In January 2012, the European Commission set out plans for data protection reform across the European Union in order to make Europe "fit for the digital age". Almost four years later, agreement was reached on what that involved and how it will be enforced. GDPR was issued in 2016 and came into force on May 25, 2018 and has effected not only European Area.
The General Data Protection Regulation (EU) 2016/679 ("GDPR") is a regulation in European Union law on data protection and privacy for all individuals within the European Union (EU) and the European Economic Area (EEA). It also addresses the export of personal data outside the EU and EEA areas. The GDPR aims primarily to give control to individuals over their personal data and to simplify the regulatory environment for international business by unifying the regulation within the EU.
Let’s look through the key points of the GDPR:
- "Personal data" means any information relating to an identified or identifiable natural person ("data subject");
- GDPR applies to the processing of personal data wholly or partly by automated means and to the processing other than by automated means of personal data which form part of a filing system or are intended to form a filing system;
- GDPR applies to the processing of personal data in the context of activities of an establishment of a controller or a processor in the Union, regardless of whether the processing takes place in the Union or not. The Regulation applies to the processing of personal data of data subjects who are in the Union by a controller or processor not established in the Union, where the processing activities are related to: the offering of goods or services, irrespective of whether a payment of the data subject is required, to such data subjects in the Union; or the monitoring of their behavior as far as their behavior takes place within the Union;
- Personal data shall be processed: lawfully, fairy, and in transparent manner in relation to the data subject; in a manner that ensures appropriate security of the personal data;
- Personal data shall be collected: for specified, explicit and legitimate purposes and not further processed in a manner that is incompatible with those purposes;
- Personal data shall be adequate, relevant and limited to what is necessary in relation to the purpose for which they are processed; accurate and, where necessary, kept up to date; kept no longer than is necessary for the purposes for which they are processed;
- Processing shall be arranged on the grounds of the data subject’s consent or other lawful grounds indicated in Article 6 of the GDPR;
- The consent must be: freely given, specific, informed and unambiguous indication of the data subject’s wishes by which he or she, by statement or by clear affirmative action, signifies agreement to the processing of personal data relating to him or her.

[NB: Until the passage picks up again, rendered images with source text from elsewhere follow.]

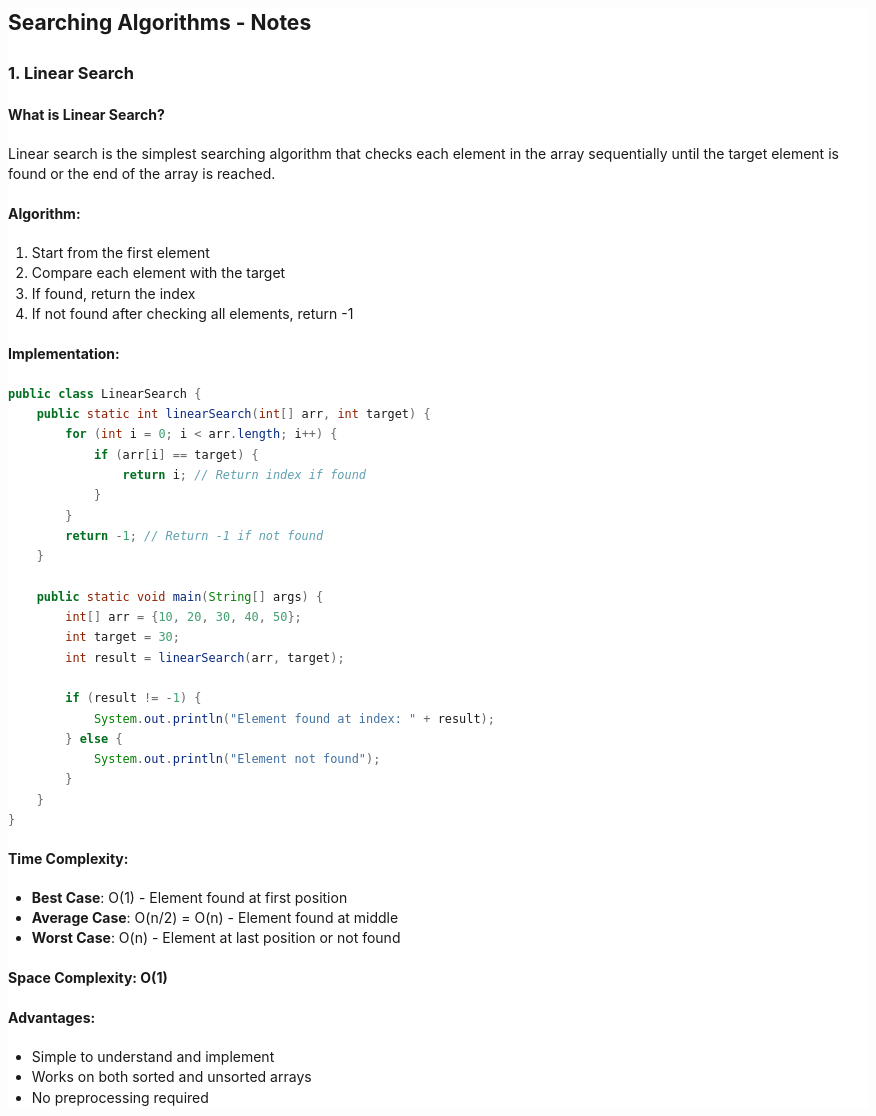 ## Searching Algorithms - Notes

### 1. Linear Search

#### What is Linear Search?
Linear search is the simplest searching algorithm that checks each element in the array sequentially until the target element is found or the end of the array is reached.

#### Algorithm:
1. Start from the first element
2. Compare each element with the target
3. If found, return the index
4. If not found after checking all elements, return -1

#### Implementation:
```java
public class LinearSearch {
    public static int linearSearch(int[] arr, int target) {
        for (int i = 0; i < arr.length; i++) {
            if (arr[i] == target) {
                return i; // Return index if found
            }
        }
        return -1; // Return -1 if not found
    }
    
    public static void main(String[] args) {
        int[] arr = {10, 20, 30, 40, 50};
        int target = 30;
        int result = linearSearch(arr, target);
        
        if (result != -1) {
            System.out.println("Element found at index: " + result);
        } else {
            System.out.println("Element not found");
        }
    }
}
```

#### Time Complexity:
- **Best Case**: O(1) - Element found at first position
- **Average Case**: O(n/2) = O(n) - Element found at middle
- **Worst Case**: O(n) - Element at last position or not found

#### Space Complexity: O(1)

#### Advantages:
- Simple to understand and implement
- Works on both sorted and unsorted arrays
- No preprocessing required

It's worth paying attention to the rights of the data subject. GDPR has greatly expanded this category. The following rights are provided for data subjects in the GDPR:
- Right to be informed;
- Right of access;
- Right to rectification;
- Right to erasure;
- Right to restrict processing;
- Right to data portability;
- Right to object;
- Right not to be subjected automated individual decision making, including profiling, where the decision will have legal or other significant effects;
- Right to a remedy.
As the GDPR has already came into force most controllers and processors had already taken actions to be in compliant with GDPR. However, a large number of companies outside the Union are still pending the GDPR procedures and wondering if they are regulated by GDPR or not. At first, they have to determine their status under GDPR as a "controller" and/or "processor". In accordance with the GDPR "controller" means the natural or legal person, public authority, agency or other body which, alone or jointly with others, determines the purposes and means of the processing of personal data. "Processor" means a natural or legal person, public authority, agency or other body which process personal data on behalf of the controller. Secondly, they have to determine if they are processing the personal data of data subjects who are in the Union. If these requirements are met the following minimum measures must be taken:
- Appointment of a Data Protection Officer who will inform and advise the controller or the processor and the employees who carry out processing of their obligations, monitor compliance with GDPR, cooperate with supervisory authority;
- Development of the consent, which must reflect that it is freely given and the data subject (e.g. client or employee) is "informed". Consent must contain the right to withdraw it at any time;
- Implementation of the appropriate technical and organizational measures to ensure a level of security appropriate to the risk;
- Development of the Codes of Conduct reflecting the data protection policy of the company;
- Development of the agreements which have to be signed between data controllers and data processors, and third parties participating in data processing procedure (outsources);
- Organize staff training.
Companies regulated under GDPR must take measures in short terms as the penalties are pretty substantial: they can result in up 4% of sales up to a maximum of 20 million EUR. To comply with GDPR in short terms companies may outsource the GDPR matters to third parties or educate themselves via different educational programs and obtaining legal advice.